House committee votes to repeal CLASS Act

The House Energy and Commerce Committee voted Wednesday to repeal the Community Living Assistance Services and Supports (CLASS) Act by a count of 33-17. The full House may now vote to repeal the program as early as the end of 2011.

Democratic Reps. Mike Ross of Arkansas, Jim Matheson of Utah and John Barrow of Georgia broke from their party’s support of CLASS and voted for the repeal.

The White House this past October said it did not support a repeal of CLASS after the Department of Health and Human Services shutdown implementation of the program. HHS Secretary Kathleen Sebelius said her agency had not “identified a way to make CLASS work at this time.”

Members of the House Energy and Commerce Committee who voted for the repeal said they would not give up on pursuing long-term care reforms, but that they would also not support more time spent attempting to restructure CLASS. Republicans are also pushing a repeal of CLASS partly because HHS could face legal action by not implementing the program’s promise of a benefit plan by the law’s mandated deadline.

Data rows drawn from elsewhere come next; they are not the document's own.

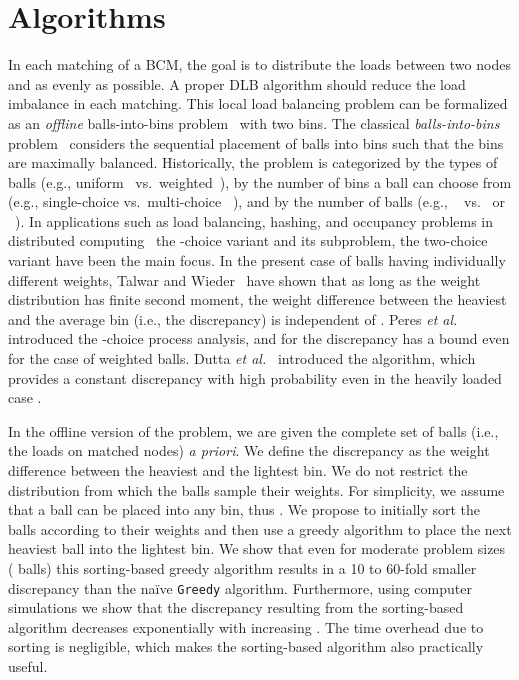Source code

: \documentclass[12pt,psfig,a4]{article}
\newcommand{\gr}{\texttt{Greedy}}
\theoremstyle{plain}
\begin{document}
\section{Algorithms}
\label{sec:alg}
In each matching of a BCM, the goal is to distribute the loads between two nodes  and  as evenly as possible. A proper DLB algorithm should reduce the load imbalance in each matching. This local load balancing problem can be formalized as an \textit{offline} balls-into-bins problem~\cite{raab1998balls,berenbrink2006balanced} with two bins. The classical \textit{balls-into-bins} problem~\cite{johnson1977urn,kolchin1978random} considers the sequential placement of  balls into  bins such that the bins are maximally balanced. Historically, the problem is categorized by the types of balls (e.g., uniform~\cite{azar1994balanced,azar1999balanced} vs.~weighted~\cite{berenbrink2008weighted,talwar2007balanced,peres20101+,dutta2011perfectly}), by the number of bins a ball can choose from (e.g., single-choice vs.~multi-choice~ \cite{mitzenmacher2001power}), and by the number of balls (e.g., ~\cite{raab1998balls} vs.~ or ~\cite{berenbrink2006balanced}). In applications such as load balancing, hashing, and occupancy problems in distributed computing~\cite{berenbrink2008weighted,berenbrink2006balanced,czumaj2003perfectly} the -choice variant and its subproblem, the two-choice variant have been the main focus. In the present case of balls having individually different weights, Talwar and Wieder~\cite{talwar2007balanced} have shown that as long as the weight distribution has finite second moment, the weight difference between the heaviest and the average bin (i.e., the discrepancy) is independent of . Peres \textit{et al.}~\cite{peres20101+} introduced the -choice process analysis, and for  the discrepancy has a bound  even for the case of weighted balls. Dutta \textit{et al.}~\cite{dutta2011perfectly} introduced the  algorithm, which provides a constant discrepancy with high probability even in the heavily loaded case . 
 
In the offline version of the problem, we are given the complete set of balls (i.e., the loads on matched nodes) \textit{a priori}. We define the discrepancy as the weight difference between the heaviest and the lightest bin. We do not restrict the distribution from which the balls sample their weights. For simplicity, we assume that a ball can be placed into any bin, thus . We propose to initially sort the balls according to their weights and then use a greedy algorithm to place the next heaviest ball into the lightest bin. We show that even for moderate problem sizes ( balls) this sorting-based greedy algorithm results in a 10 to 60-fold smaller discrepancy than the na\"{i}ve \gr{} algorithm. Furthermore, using computer simulations we show that the discrepancy resulting from the sorting-based algorithm decreases exponentially with increasing . The time overhead due to sorting is negligible, which makes the sorting-based algorithm also practically useful. 
\end{document}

“Congress routinely delegates specific authority to administrative agencies to implement federal programs. Assuming that the Secretary takes no further action to comply with the CLASS Act’s statutory mandate to designate a benefit plan by October 1, 2012, the Secretary would appear to be committing a facial violation of the statutory requirement to designate such a plan,” according to a Congressional Research Service memo sent to the committee on November 15.